Hello everyone! I'm Shailesh Chaudhari, a backend engineer. Here's a charge endpoint that looks completely fine:

app.post("/charge", async (req, res) => {
  const charge = await psp.charge(req.body); // call the payment provider
  await db.orders.insert({ chargeId: charge.id });
  res.json(charge);
});

It works in every test. Then it ships, and a week later a customer is charged twice for one order. Nobody wrote a bug — the network did. The client sent the request, the charge went through, and the response got lost on the way back. The client's HTTP library, seeing no response, did the sensible thing: it retried. The server, having no memory of the first call, charged again.

This is not an edge case you can avoid. Mobile clients retry on flaky connections. Load balancers retry on timeouts. Users double-click "Pay". Payment providers redeliver webhooks until you return a 2xx — sometimes more than once even after you do. At-least-once delivery is the default of the internet. If your write endpoint isn't safe to call twice, it's a question of when, not if.

The idea: an idempotency key

An idempotency key is a unique id the client generates per intent (a UUID is fine) and sends with the request, usually as an Idempotency-Key header. The contract on the server is:

  • First time I see this key: run the operation, store the result against the key, return it.
  • Every later time I see the same key: do not run again — return the stored result.

One intent, one execution, no matter how many times the request arrives. This is exactly how Stripe's Idempotency-Key works, and the same exactly-once idea behind the reservation engine I wrote about in Holdfast — there enforced with a UNIQUE constraint on the order key.

The naive implementation is a check-then-act, and it has the same flaw as the double charge:

// DON'T do this — it has a race
const seen = await store.get(key);
if (seen) return seen.result;
const result = await run();
await store.save(key, result);

Two retries arriving at the same instant both get nothing, both pass the if, both run().

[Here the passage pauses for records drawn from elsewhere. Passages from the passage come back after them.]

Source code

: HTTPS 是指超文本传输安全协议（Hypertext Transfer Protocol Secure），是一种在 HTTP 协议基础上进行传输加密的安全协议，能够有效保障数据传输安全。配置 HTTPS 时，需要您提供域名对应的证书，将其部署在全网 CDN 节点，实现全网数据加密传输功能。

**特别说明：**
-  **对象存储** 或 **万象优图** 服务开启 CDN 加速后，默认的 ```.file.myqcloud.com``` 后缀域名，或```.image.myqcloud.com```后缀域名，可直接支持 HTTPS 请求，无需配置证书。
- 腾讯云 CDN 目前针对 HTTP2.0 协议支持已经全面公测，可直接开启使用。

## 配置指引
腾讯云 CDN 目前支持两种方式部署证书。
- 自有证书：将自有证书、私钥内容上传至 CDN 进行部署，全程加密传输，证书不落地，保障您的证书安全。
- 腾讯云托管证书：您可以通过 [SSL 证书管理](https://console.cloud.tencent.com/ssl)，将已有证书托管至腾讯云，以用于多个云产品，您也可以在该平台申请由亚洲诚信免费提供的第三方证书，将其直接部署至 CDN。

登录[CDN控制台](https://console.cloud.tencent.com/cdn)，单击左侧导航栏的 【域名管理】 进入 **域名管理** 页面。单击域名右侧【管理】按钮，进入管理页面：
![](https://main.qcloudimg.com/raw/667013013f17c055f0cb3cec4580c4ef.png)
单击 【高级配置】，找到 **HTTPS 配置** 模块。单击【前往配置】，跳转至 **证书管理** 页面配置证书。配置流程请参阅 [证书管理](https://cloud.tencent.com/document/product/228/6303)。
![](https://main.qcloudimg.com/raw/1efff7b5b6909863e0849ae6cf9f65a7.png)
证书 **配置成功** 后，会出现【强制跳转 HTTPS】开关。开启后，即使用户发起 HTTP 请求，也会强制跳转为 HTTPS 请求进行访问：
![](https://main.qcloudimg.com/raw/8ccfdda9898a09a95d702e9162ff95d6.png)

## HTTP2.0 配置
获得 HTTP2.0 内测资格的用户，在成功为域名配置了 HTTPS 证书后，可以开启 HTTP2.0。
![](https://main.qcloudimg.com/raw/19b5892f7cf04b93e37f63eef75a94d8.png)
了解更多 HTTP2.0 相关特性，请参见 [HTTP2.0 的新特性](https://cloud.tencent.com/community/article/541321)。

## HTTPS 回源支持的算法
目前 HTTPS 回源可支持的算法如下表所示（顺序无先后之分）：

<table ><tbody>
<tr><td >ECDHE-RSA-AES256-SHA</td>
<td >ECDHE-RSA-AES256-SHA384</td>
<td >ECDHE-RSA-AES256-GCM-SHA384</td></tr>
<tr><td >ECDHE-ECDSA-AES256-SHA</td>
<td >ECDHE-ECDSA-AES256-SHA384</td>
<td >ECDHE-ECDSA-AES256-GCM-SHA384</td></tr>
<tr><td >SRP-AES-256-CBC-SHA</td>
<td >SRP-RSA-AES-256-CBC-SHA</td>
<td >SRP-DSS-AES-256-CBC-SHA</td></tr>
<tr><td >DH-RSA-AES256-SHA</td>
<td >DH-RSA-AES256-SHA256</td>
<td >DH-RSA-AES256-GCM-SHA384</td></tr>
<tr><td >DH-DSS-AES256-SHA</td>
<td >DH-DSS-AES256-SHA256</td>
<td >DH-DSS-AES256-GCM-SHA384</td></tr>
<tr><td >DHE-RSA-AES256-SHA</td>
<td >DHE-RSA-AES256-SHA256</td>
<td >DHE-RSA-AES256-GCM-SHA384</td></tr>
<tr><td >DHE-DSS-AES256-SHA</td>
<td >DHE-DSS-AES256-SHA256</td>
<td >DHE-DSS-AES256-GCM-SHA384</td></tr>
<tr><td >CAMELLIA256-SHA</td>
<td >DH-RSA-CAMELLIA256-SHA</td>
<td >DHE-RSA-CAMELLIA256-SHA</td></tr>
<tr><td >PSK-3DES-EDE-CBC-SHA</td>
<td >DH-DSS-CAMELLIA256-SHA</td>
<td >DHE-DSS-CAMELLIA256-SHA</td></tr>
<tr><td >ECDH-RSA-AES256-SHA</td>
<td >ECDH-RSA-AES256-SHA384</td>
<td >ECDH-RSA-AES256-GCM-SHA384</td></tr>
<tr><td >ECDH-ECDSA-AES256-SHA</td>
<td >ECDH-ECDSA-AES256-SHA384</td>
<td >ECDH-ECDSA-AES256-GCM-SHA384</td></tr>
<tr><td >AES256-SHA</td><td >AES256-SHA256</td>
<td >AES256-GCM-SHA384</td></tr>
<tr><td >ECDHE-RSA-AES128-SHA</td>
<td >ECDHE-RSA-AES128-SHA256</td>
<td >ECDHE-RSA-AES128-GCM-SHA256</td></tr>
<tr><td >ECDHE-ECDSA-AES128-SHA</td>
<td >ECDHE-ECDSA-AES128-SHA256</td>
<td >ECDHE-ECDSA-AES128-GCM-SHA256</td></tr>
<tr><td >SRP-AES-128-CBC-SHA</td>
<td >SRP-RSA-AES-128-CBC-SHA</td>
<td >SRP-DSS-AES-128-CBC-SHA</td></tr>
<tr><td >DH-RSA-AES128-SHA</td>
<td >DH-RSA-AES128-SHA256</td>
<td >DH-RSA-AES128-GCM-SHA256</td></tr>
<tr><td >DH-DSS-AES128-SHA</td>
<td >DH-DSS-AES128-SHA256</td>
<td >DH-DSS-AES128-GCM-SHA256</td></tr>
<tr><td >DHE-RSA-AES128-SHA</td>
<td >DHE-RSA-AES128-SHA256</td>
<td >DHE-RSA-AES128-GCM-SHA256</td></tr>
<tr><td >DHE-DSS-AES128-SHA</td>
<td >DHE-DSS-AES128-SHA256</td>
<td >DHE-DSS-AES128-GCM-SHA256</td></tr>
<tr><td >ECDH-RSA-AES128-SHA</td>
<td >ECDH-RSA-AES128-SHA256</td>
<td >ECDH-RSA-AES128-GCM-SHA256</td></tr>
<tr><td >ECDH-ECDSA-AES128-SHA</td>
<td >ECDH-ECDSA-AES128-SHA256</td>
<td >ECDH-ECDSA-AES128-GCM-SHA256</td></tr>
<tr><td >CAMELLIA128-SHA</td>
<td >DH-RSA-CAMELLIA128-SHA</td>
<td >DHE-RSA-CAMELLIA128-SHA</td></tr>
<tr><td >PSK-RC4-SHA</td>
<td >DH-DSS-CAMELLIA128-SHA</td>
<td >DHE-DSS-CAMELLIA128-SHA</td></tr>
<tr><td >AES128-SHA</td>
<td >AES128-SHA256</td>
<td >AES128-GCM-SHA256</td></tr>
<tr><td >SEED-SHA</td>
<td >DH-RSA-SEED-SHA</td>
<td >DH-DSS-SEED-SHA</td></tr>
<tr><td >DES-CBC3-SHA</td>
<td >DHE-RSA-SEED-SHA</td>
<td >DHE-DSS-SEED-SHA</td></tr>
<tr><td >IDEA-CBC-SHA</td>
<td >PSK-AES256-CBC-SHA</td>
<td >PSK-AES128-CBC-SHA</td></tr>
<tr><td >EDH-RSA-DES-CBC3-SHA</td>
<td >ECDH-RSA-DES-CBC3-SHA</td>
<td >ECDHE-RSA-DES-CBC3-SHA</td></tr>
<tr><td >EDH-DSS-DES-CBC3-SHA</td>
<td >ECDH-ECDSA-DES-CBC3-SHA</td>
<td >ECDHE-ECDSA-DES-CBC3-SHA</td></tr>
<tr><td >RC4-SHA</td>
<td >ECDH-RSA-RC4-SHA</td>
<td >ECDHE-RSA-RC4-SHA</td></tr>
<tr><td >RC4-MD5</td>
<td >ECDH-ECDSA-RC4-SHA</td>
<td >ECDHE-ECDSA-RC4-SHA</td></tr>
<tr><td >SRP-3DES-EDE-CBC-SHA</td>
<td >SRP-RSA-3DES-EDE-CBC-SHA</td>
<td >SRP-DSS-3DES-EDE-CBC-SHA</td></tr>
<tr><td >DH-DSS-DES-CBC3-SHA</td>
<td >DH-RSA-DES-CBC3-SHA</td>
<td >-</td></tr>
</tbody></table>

We're back to a double charge — now with extra steps. The check and the write have to be a single atomic operation. That one realization shapes the entire design.

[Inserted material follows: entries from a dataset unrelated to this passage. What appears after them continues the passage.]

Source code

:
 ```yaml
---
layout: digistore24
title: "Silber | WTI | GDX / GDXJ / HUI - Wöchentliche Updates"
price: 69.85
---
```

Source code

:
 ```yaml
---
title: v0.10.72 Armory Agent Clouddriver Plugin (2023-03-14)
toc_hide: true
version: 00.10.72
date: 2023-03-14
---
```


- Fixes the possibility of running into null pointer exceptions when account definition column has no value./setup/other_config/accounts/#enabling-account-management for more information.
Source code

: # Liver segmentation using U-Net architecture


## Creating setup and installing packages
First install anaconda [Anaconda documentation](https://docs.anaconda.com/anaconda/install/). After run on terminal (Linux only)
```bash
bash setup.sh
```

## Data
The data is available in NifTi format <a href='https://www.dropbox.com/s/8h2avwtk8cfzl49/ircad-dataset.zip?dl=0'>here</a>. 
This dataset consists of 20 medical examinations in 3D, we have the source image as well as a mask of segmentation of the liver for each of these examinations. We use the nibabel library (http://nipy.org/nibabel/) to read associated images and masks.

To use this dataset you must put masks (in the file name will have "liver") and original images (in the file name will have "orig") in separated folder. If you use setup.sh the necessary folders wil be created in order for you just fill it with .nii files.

The protocol: claim → run → complete

The pattern that actually holds under concurrency splits the work into three store operations, where claim is the only one that must be atomic:

  • claim(key): atomically insert an in_progress record if the key is free. Returns "you own it" to exactly one caller; everyone else gets the existing record. In Redis this is a SET key value NX; in SQL it's an INSERT that trips a unique constraint.
  • complete(key, result): the owner runs the operation, then stores the serialized result and flips the record to completed.
  • release(key): if the operation throws, drop the in_progress claim so a later retry can try again.

Here is the core of idempotency-kit, lightly trimmed:

const existing = await store.claim(key, now());

if (existing === null) {
  // We won the claim — we own execution.
  try {
    const value = await fn();
    await store.complete(key, serialize(value), now());
    return { value, replayed: false };
  } catch (err) {
    await store.release(key); // transient failure shouldn't poison the key
    throw err;
  }
}

if (existing.status === "completed") {
  return { value: deserialize(existing.result), replayed: true };
}
// else: someone else holds an in_progress claim (see below)

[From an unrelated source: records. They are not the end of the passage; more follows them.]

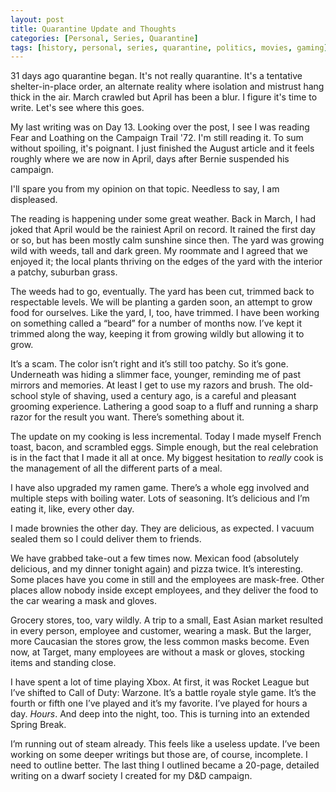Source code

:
 ```yaml
---
layout: post
title: Quarantine Update and Thoughts
categories: [Personal, Series, Quarantine]
tags: [history, personal, series, quarantine, politics, movies, gaming]
---
```


31 days ago quarantine began. It's not really quarantine. It's a tentative shelter-in-place order, an alternate reality where isolation and mistrust hang thick in the air. March crawled but April has been a blur. I figure it's time to write. Let's see where this goes.

My last writing was on Day 13. Looking over the post, I see I was reading Fear and Loathing on the Campaign Trail '72. I'm still reading it. To sum without spoiling, it's poignant. I just finished the August article and it feels roughly where we are now in April, days after Bernie suspended his campaign. 

I'll spare you from my opinion on that topic. Needless to say, I am displeased.

The reading is happening under some great weather. Back in March, I had joked that April would be the rainiest April on record. It rained the first day or so, but has been mostly calm sunshine since then. The yard was growing wild with weeds, tall and dark green. My roommate and I agreed that we enjoyed it; the local plants thriving on the edges of the yard with the interior a patchy, suburban grass. 

The weeds had to go, eventually. The yard has been cut, trimmed back to respectable levels. We will be planting a garden soon, an attempt to grow food for ourselves. Like the yard, I, too, have trimmed. I have been working on something called a “beard” for a number of months now. I’ve kept it trimmed along the way, keeping it from growing wildly but allowing it to grow. 

It’s a scam. The color isn’t right and it’s still too patchy. So it’s gone. Underneath was hiding a slimmer face, younger, reminding me of past mirrors and memories. At least I get to use my razors and brush. The old-school style of shaving, used a century ago, is a careful and pleasant grooming experience. Lathering a good soap to a fluff and running a sharp razor for the result you want. There’s something about it.

The update on my cooking is less incremental. Today I made myself French toast, bacon, and scrambled eggs. Simple enough, but the real celebration is in the fact that I made it all at once. My biggest hesitation to *really* cook is the management of all the different parts of a meal. 

I have also upgraded my ramen game. There’s a whole egg involved and multiple steps with boiling water. Lots of seasoning. It’s delicious and I’m eating it, like, every other day. 

I made brownies the other day. They are delicious, as expected. I vacuum sealed them so I could deliver them to friends. 

We have grabbed take-out a few times now. Mexican food (absolutely delicious, and my dinner tonight again) and pizza twice. It’s interesting. Some places have you come in still and the employees are mask-free. Other places allow nobody inside except employees, and they deliver the food to the car wearing a mask and gloves. 

Grocery stores, too, vary wildly. A trip to a small, East Asian market resulted in every person, employee and customer, wearing a mask. But the larger, more Caucasian the stores grow, the less common masks become. Even now, at Target, many employees are without a mask or gloves, stocking items and standing close. 

I have spent a lot of time playing Xbox. At first, it was Rocket League but I’ve shifted to Call of Duty: Warzone. It’s a battle royale style game. It’s the fourth or fifth one I’ve played and it’s my favorite. I’ve played for hours a day. *Hours*. And deep into the night, too. This is turning into an extended Spring Break.

I’m running out of steam already. This feels like a useless update. I’ve been working on some deeper writings but those are, of course, incomplete. I need to outline better. The last thing I outlined became a 20-page, detailed writing on a dwarf society I created for my D&D campaign.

Because claim is atomic, two simultaneous retries can't both win. One gets null and runs; the other gets the in_progress record and knows not to. The race is gone — not because the application code is clever, but because the one operation that must be atomic was pushed down to where atomicity is cheap and guaranteed.

What about the retry that arrives mid-flight?

The interesting case is the loser of the claim: a second request whose key is held by an in_progress claim that hasn't finished yet. There's no stored result to replay. You have two honest options, and the right one depends on the caller:

  • Fail fast. Return a 409 Conflict ("a request with this key is already in progress"). The client can retry later. This is the safe default and what Stripe does — it never blocks a connection waiting.
  • Wait and replay. Poll briefly for the winner to finish, then return its result. Nicer for the caller, but it holds a connection open, so it needs a tight bound.

The library makes this a one-line choice — default is fail-fast; opt into waiting with waitRetries:

await withIdempotency(key, fn, { store, waitRetries: 10, waitIntervalMs: 100 });

The detail everyone forgets: releasing on failure

Picture this: the operation fails — the payment provider times out, the database is briefly down. If you completed the key anyway, or simply left the in_progress claim sitting there, every future retry with that key would replay a failure or be told "already in progress" forever. The user's legitimate retry can never succeed. The key is poisoned.

That's why the catch block above calls release. A transient failure must free the key so the next attempt gets a clean shot. This is the difference between "idempotent" and "idempotent and actually usable". It's also the line most homegrown implementations miss, because it only bites when something downstream is already broken — exactly when you most need retries to work.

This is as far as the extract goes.